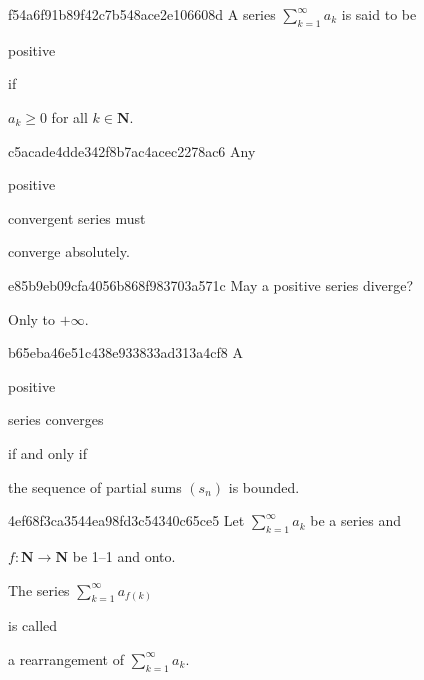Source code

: \begin{note}{f54a6f91b89f42c7b548ace2e106608d}
    A series \({ \sum_{k=1}^{\infty} a_k }\) is said to be \begin{icloze}{2}positive\end{icloze} if \begin{icloze}{1}\({ a_k \geq 0 }\) for all \({ k \in \mathbf{N} }\).\end{icloze}
\end{note}

\begin{note}{c5acade4dde342f8b7ac4acec2278ac6}
    Any \begin{icloze}{2}positive\end{icloze} convergent series must \begin{icloze}{1}converge absolutely.\end{icloze}
\end{note}

\begin{note}{e85b9eb09cfa4056b868f983703a571c}
    May a positive series diverge?

    \begin{cloze}{1}
        Only to \({ +\infty }\).
    \end{cloze}
\end{note}

\begin{note}{b65eba46e51c438e933833ad313a4cf8}
    A \begin{icloze}{2}positive\end{icloze} series converges \begin{icloze}{3}if and only if\end{icloze} \begin{icloze}{1}the sequence of partial sums \({ (s_n) }\) is bounded.\end{icloze}
\end{note}

\begin{note}{4ef68f3ca3544ea98fd3c54340c65ce5}
    Let \({ \sum_{k=1}^{\infty} a_k }\) be a series and \begin{icloze}{3}\({ f : \mathbf{N} \to \mathbf{N} }\) be 1--1 and onto.\end{icloze}
    \begin{icloze}{2}The series \({ \sum_{k=1}^{\infty} a_{f(k)} }\)\end{icloze} is called \begin{icloze}{1}a rearrangement of \({ \sum_{k=1}^{\infty} a_k }\).\end{icloze}
\end{note}

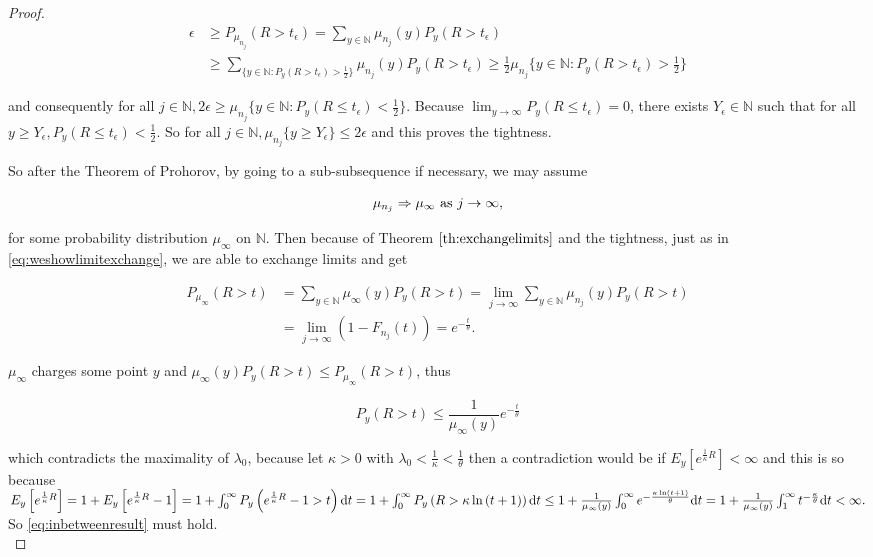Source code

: \documentclass[12pt,a4paper]{scrartcl}
\numberwithin{equation}{section}
\newcommand{\N}{\mathbb{N}} %
\begin{document}
\begin{proof}
\begin{align*}
\epsilon &\geq P_{\mu_{n_j}}\left(R > t_{\epsilon}\right) = \sum_{y \in \N} \mu_{n_j}\left(y\right) P_y\left(R > t_{\epsilon}\right) \\
&\geq \sum_{\lbrace y \in \N : P_y\left(R > t_{\epsilon}\right) > \frac{1}{2}\rbrace } \mu_{n_j}\left(y\right) P_y\left(R > t_{\epsilon}\right) \geq \frac{1}{2} \mu_{n_j}\lbrace y \in \N : P_y\left(R > t_{\epsilon}\right) > \frac{1}{2}\rbrace 
\end{align*}

and consequently for all $j \in \N, 2\epsilon \geq \mu_{n_j}\lbrace y \in \N : P_y\left(R \leq t_{\epsilon}\right) < \frac{1}{2}\rbrace $. Because $\lim_{y \to \infty} P_y\left(R \leq t_{\epsilon}\right) = 0$, there exists $Y_{\epsilon} \in \N$ such that for all $ y \geq Y_{\epsilon}, P_y\left(R \leq t_{\epsilon}\right) < \frac{1}{2}$. So for all $ j \in \N, \mu_{n_j}\lbrace y \geq Y_{\epsilon} \rbrace  \leq 2 \epsilon $ and this proves the tightness.

So after the Theorem of Prohorov, by going to a sub-subsequence if necessary, we may assume 

$$ \mu_{n_j} \Rightarrow \mu_{\infty} \textnormal{ as } j \to \infty,$$

for some probability distribution $ \mu_{\infty} $ on $\N$. Then because of Theorem $\ref{th:exchangelimits}$ and the tightness, just as in \eqref{eq:weshowlimitexchange}, we are able to exchange limits and get

\begin{align*}
P_{\mu_{\infty}}\left(R > t\right) &= \sum_{y \in \N} \mu_{\infty}\left(y\right) P_y\left(R > t \right) = \lim_{j \to \infty} \sum_{y \in \N} \mu_{n_j}\left(y\right) P_y\left(R > t\right) \\
&= \lim_{j\to \infty} \left(1-F_{n_j}\left(t\right)\right) = e^{-\frac{t}{\theta}}.
\end{align*}

$\mu_{\infty}$ charges some point $y$ and $ \mu_{\infty}\left(y\right) P_y\left(R > t\right) \leq P_{\mu_{\infty}}\left(R > t\right) $, thus

$$ P_y\left(R > t\right) \leq \frac{1}{\mu_{\infty}\left(y\right)} e^{-\frac{t}{\theta}} $$

which contradicts the maximality of $\lambda_0$, because let $\kappa >0 $ with $ \lambda_0 < \frac{1}{\kappa} < \frac{1}{\theta} $ then a contradiction would be if $ E_y\left[e^{\frac{1}{\kappa} R}\right] < \infty $ and this is so because  $E_{y}\left[ e^{\frac{1}{\kappa} R} \right] = 1 + E_{y}\left[ e^{\frac{1}{\kappa} R} -1 \right] = 1 + \int_{0}^{\infty} P_{y}\left(e^{\frac{1}{\kappa} R} - 1 > t\right) \textnormal{d}t = 1+\int_{0}^{\infty} P_{y}\left( R > \kappa \ln\left(t+1\right)\right) \textnormal{d}t \leq 1+ \frac{1}{\mu_{\infty}\left(y\right)} \int_{0}^{\infty} e^{-\frac{\kappa \ln\left(t+1\right)}{\theta}} \textnormal{d}t = 1  +  \frac{1}{\mu_{\infty}\left(y\right)} \int_1^{\infty} t^{-\frac{\kappa}{\theta}} \textnormal{d} t < \infty. $ 
So \eqref{eq:inbetweenresult} must hold. \\[2ex]


\end{proof}
\end{document}
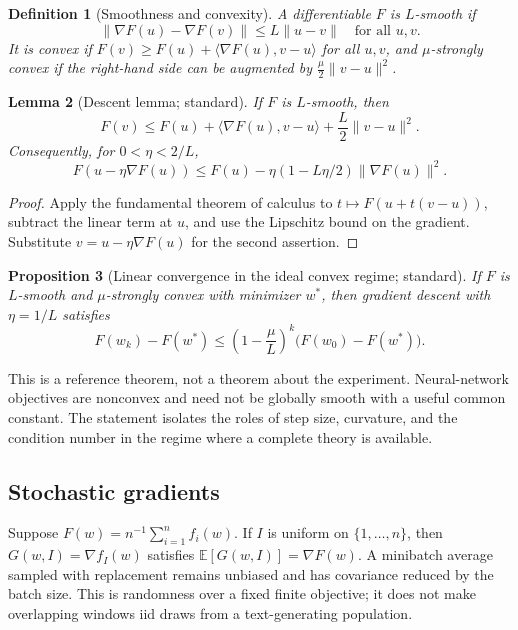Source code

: \documentclass[11pt]{article}
\newtheorem{definition}{Definition}[section]
\newtheorem{proposition}[definition]{Proposition}
\newtheorem{lemma}[definition]{Lemma}
\newcommand{\E}{\mathbb E}
\newcommand{\1}{\mathbf 1}
\begin{document}
\begin{definition}[Smoothness and convexity]
A differentiable $F$ is $L$-smooth if
\[
 \|\nabla F(u)-\nabla F(v)\|\le L\|u-v\|
 \quad\text{for all }u,v.
\]
It is convex if
$F(v)\ge F(u)+\langle\nabla F(u),v-u\rangle$ for all $u,v$, and
$\mu$-strongly convex if the right-hand side can be augmented by
$\frac\mu2\|v-u\|^2$.
\end{definition}

\begin{lemma}[Descent lemma; standard]
If $F$ is $L$-smooth, then
\[
 F(v)\le F(u)+\langle\nabla F(u),v-u\rangle
 +\frac L2\|v-u\|^2.
\]
Consequently, for $0<\eta<2/L$,
\[
 F(u-\eta\nabla F(u))
 \le F(u)-\eta(1-L\eta/2)\|\nabla F(u)\|^2.
\]
\end{lemma}

\begin{proof}
Apply the fundamental theorem of calculus to
$t\mapsto F(u+t(v-u))$, subtract the linear term at $u$, and use the
Lipschitz bound on the gradient. Substitute $v=u-\eta\nabla F(u)$ for the
second assertion.
\end{proof}

\begin{proposition}[Linear convergence in the ideal convex regime; standard]
If $F$ is $L$-smooth and $\mu$-strongly convex with minimizer $w^*$, then
gradient descent with $\eta=1/L$ satisfies
\[
 F(w_k)-F(w^*)\le
 \left(1-\frac\mu L\right)^k
 \bigl(F(w_0)-F(w^*)\bigr).
\]
\end{proposition}

This is a reference theorem, not a theorem about the experiment. Neural-network
objectives are nonconvex and need not be globally smooth with a useful common
constant. The statement isolates the roles of step size, curvature, and the
condition number in the regime where a complete theory is available.

\subsection{Stochastic gradients}

Suppose $F(w)=n^{-1}\sum_{i=1}^nf_i(w)$. If $I$ is uniform on
$\{1,\ldots,n\}$, then $G(w,I)=\nabla f_I(w)$ satisfies
$\E[G(w,I)]=\nabla F(w)$. A minibatch average sampled with replacement remains
unbiased and has covariance reduced by the batch size. This is randomness over
a fixed finite objective; it does not make overlapping windows iid draws from
a text-generating population.
\end{document}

.....

▶ _PROBLEM STATEMENT_
If an entry holds a picture, leave that picture out, and transcribe the rest of the listing above exactly.

▶ _RESPONSE_
Source code

: \begin{note}{f54a6f91b89f42c7b548ace2e106608d}
    A series \({ \sum_{k=1}^{\infty} a_k }\) is said to be \begin{icloze}{2}positive\end{icloze} if \begin{icloze}{1}\({ a_k \geq 0 }\) for all \({ k \in \mathbf{N} }\).\end{icloze}
\end{note}

\begin{note}{c5acade4dde342f8b7ac4acec2278ac6}
    Any \begin{icloze}{2}positive\end{icloze} convergent series must \begin{icloze}{1}converge absolutely.\end{icloze}
\end{note}

\begin{note}{e85b9eb09cfa4056b868f983703a571c}
    May a positive series diverge?

    \begin{cloze}{1}
        Only to \({ +\infty }\).
    \end{cloze}
\end{note}

\begin{note}{b65eba46e51c438e933833ad313a4cf8}
    A \begin{icloze}{2}positive\end{icloze} series converges \begin{icloze}{3}if and only if\end{icloze} \begin{icloze}{1}the sequence of partial sums \({ (s_n) }\) is bounded.\end{icloze}
\end{note}

\begin{note}{4ef68f3ca3544ea98fd3c54340c65ce5}
    Let \({ \sum_{k=1}^{\infty} a_k }\) be a series and \begin{icloze}{3}\({ f : \mathbf{N} \to \mathbf{N} }\) be 1--1 and onto.\end{icloze}
    \begin{icloze}{2}The series \({ \sum_{k=1}^{\infty} a_{f(k)} }\)\end{icloze} is called \begin{icloze}{1}a rearrangement of \({ \sum_{k=1}^{\infty} a_k }\).\end{icloze}
\end{note}

Source code

: \documentclass[12pt,a4paper]{scrartcl}
\numberwithin{equation}{section}
\newcommand{\N}{\mathbb{N}} %
\begin{document}
\begin{proof}
\begin{align*}
\epsilon &\geq P_{\mu_{n_j}}\left(R > t_{\epsilon}\right) = \sum_{y \in \N} \mu_{n_j}\left(y\right) P_y\left(R > t_{\epsilon}\right) \\
&\geq \sum_{\lbrace y \in \N : P_y\left(R > t_{\epsilon}\right) > \frac{1}{2}\rbrace } \mu_{n_j}\left(y\right) P_y\left(R > t_{\epsilon}\right) \geq \frac{1}{2} \mu_{n_j}\lbrace y \in \N : P_y\left(R > t_{\epsilon}\right) > \frac{1}{2}\rbrace 
\end{align*}

and consequently for all $j \in \N, 2\epsilon \geq \mu_{n_j}\lbrace y \in \N : P_y\left(R \leq t_{\epsilon}\right) < \frac{1}{2}\rbrace $. Because $\lim_{y \to \infty} P_y\left(R \leq t_{\epsilon}\right) = 0$, there exists $Y_{\epsilon} \in \N$ such that for all $ y \geq Y_{\epsilon}, P_y\left(R \leq t_{\epsilon}\right) < \frac{1}{2}$. So for all $ j \in \N, \mu_{n_j}\lbrace y \geq Y_{\epsilon} \rbrace  \leq 2 \epsilon $ and this proves the tightness.

So after the Theorem of Prohorov, by going to a sub-subsequence if necessary, we may assume 

$$ \mu_{n_j} \Rightarrow \mu_{\infty} \textnormal{ as } j \to \infty,$$

for some probability distribution $ \mu_{\infty} $ on $\N$. Then because of Theorem $\ref{th:exchangelimits}$ and the tightness, just as in \eqref{eq:weshowlimitexchange}, we are able to exchange limits and get

\begin{align*}
P_{\mu_{\infty}}\left(R > t\right) &= \sum_{y \in \N} \mu_{\infty}\left(y\right) P_y\left(R > t \right) = \lim_{j \to \infty} \sum_{y \in \N} \mu_{n_j}\left(y\right) P_y\left(R > t\right) \\
&= \lim_{j\to \infty} \left(1-F_{n_j}\left(t\right)\right) = e^{-\frac{t}{\theta}}.
\end{align*}

$\mu_{\infty}$ charges some point $y$ and $ \mu_{\infty}\left(y\right) P_y\left(R > t\right) \leq P_{\mu_{\infty}}\left(R > t\right) $, thus

$$ P_y\left(R > t\right) \leq \frac{1}{\mu_{\infty}\left(y\right)} e^{-\frac{t}{\theta}} $$

which contradicts the maximality of $\lambda_0$, because let $\kappa >0 $ with $ \lambda_0 < \frac{1}{\kappa} < \frac{1}{\theta} $ then a contradiction would be if $ E_y\left[e^{\frac{1}{\kappa} R}\right] < \infty $ and this is so because  $E_{y}\left[ e^{\frac{1}{\kappa} R} \right] = 1 + E_{y}\left[ e^{\frac{1}{\kappa} R} -1 \right] = 1 + \int_{0}^{\infty} P_{y}\left(e^{\frac{1}{\kappa} R} - 1 > t\right) \textnormal{d}t = 1+\int_{0}^{\infty} P_{y}\left( R > \kappa \ln\left(t+1\right)\right) \textnormal{d}t \leq 1+ \frac{1}{\mu_{\infty}\left(y\right)} \int_{0}^{\infty} e^{-\frac{\kappa \ln\left(t+1\right)}{\theta}} \textnormal{d}t = 1  +  \frac{1}{\mu_{\infty}\left(y\right)} \int_1^{\infty} t^{-\frac{\kappa}{\theta}} \textnormal{d} t < \infty. $ 
So \eqref{eq:inbetweenresult} must hold. \\[2ex]


\end{proof}
\end{document}
Source code

: \documentclass[11pt]{article}
\newtheorem{definition}{Definition}[section]
\newtheorem{proposition}[definition]{Proposition}
\newtheorem{lemma}[definition]{Lemma}
\newcommand{\E}{\mathbb E}
\newcommand{\1}{\mathbf 1}
\begin{document}
\begin{definition}[Smoothness and convexity]
A differentiable $F$ is $L$-smooth if
\[
 \|\nabla F(u)-\nabla F(v)\|\le L\|u-v\|
 \quad\text{for all }u,v.
\]
It is convex if
$F(v)\ge F(u)+\langle\nabla F(u),v-u\rangle$ for all $u,v$, and
$\mu$-strongly convex if the right-hand side can be augmented by
$\frac\mu2\|v-u\|^2$.
\end{definition}

\begin{lemma}[Descent lemma; standard]
If $F$ is $L$-smooth, then
\[
 F(v)\le F(u)+\langle\nabla F(u),v-u\rangle
 +\frac L2\|v-u\|^2.
\]
Consequently, for $0<\eta<2/L$,
\[
 F(u-\eta\nabla F(u))
 \le F(u)-\eta(1-L\eta/2)\|\nabla F(u)\|^2.
\]
\end{lemma}

\begin{proof}
Apply the fundamental theorem of calculus to
$t\mapsto F(u+t(v-u))$, subtract the linear term at $u$, and use the
Lipschitz bound on the gradient. Substitute $v=u-\eta\nabla F(u)$ for the
second assertion.
\end{proof}

\begin{proposition}[Linear convergence in the ideal convex regime; standard]
If $F$ is $L$-smooth and $\mu$-strongly convex with minimizer $w^*$, then
gradient descent with $\eta=1/L$ satisfies
\[
 F(w_k)-F(w^*)\le
 \left(1-\frac\mu L\right)^k
 \bigl(F(w_0)-F(w^*)\bigr).
\]
\end{proposition}

This is a reference theorem, not a theorem about the experiment. Neural-network
objectives are nonconvex and need not be globally smooth with a useful common
constant. The statement isolates the roles of step size, curvature, and the
condition number in the regime where a complete theory is available.

\subsection{Stochastic gradients}

Suppose $F(w)=n^{-1}\sum_{i=1}^nf_i(w)$. If $I$ is uniform on
$\{1,\ldots,n\}$, then $G(w,I)=\nabla f_I(w)$ satisfies
$\E[G(w,I)]=\nabla F(w)$. A minibatch average sampled with replacement remains
unbiased and has covariance reduced by the batch size. This is randomness over
a fixed finite objective; it does not make overlapping windows iid draws from
a text-generating population.
\end{document}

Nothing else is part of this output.